EXTRACTED RECORDS:

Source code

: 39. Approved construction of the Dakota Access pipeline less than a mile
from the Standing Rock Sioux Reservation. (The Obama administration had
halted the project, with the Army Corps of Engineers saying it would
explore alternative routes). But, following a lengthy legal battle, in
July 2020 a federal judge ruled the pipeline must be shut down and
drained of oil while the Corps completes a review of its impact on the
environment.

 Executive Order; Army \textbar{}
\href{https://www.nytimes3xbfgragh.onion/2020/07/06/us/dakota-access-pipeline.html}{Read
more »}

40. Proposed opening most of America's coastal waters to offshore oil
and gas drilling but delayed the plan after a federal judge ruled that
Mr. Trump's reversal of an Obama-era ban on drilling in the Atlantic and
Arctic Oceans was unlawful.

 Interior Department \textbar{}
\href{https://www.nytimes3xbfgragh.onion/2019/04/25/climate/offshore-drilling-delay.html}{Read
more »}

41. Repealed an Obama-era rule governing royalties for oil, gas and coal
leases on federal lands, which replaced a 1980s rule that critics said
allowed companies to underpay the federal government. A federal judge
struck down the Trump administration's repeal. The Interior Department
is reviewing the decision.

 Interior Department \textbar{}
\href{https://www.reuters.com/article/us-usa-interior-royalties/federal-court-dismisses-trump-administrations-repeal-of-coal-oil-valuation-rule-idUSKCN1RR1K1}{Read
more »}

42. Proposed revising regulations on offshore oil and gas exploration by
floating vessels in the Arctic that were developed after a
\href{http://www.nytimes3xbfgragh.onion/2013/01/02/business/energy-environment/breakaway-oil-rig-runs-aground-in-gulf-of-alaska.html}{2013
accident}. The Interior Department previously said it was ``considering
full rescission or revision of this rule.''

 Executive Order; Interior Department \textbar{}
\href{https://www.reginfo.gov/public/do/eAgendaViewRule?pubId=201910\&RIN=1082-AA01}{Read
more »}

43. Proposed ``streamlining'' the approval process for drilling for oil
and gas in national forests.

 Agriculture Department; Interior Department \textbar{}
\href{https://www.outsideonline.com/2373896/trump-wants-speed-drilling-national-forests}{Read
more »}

WHAT THE EXERCISE ASKS: In the records above, find each line that holds the word "Department"; copy all such lines.

TASK ANSWER:
 Interior Department \textbar{}
struck down the Trump administration's repeal. The Interior Department
 Interior Department \textbar{}
accident}. The Interior Department previously said it was ``considering
 Executive Order; Interior Department \textbar{}
 Agriculture Department; Interior Department \textbar{}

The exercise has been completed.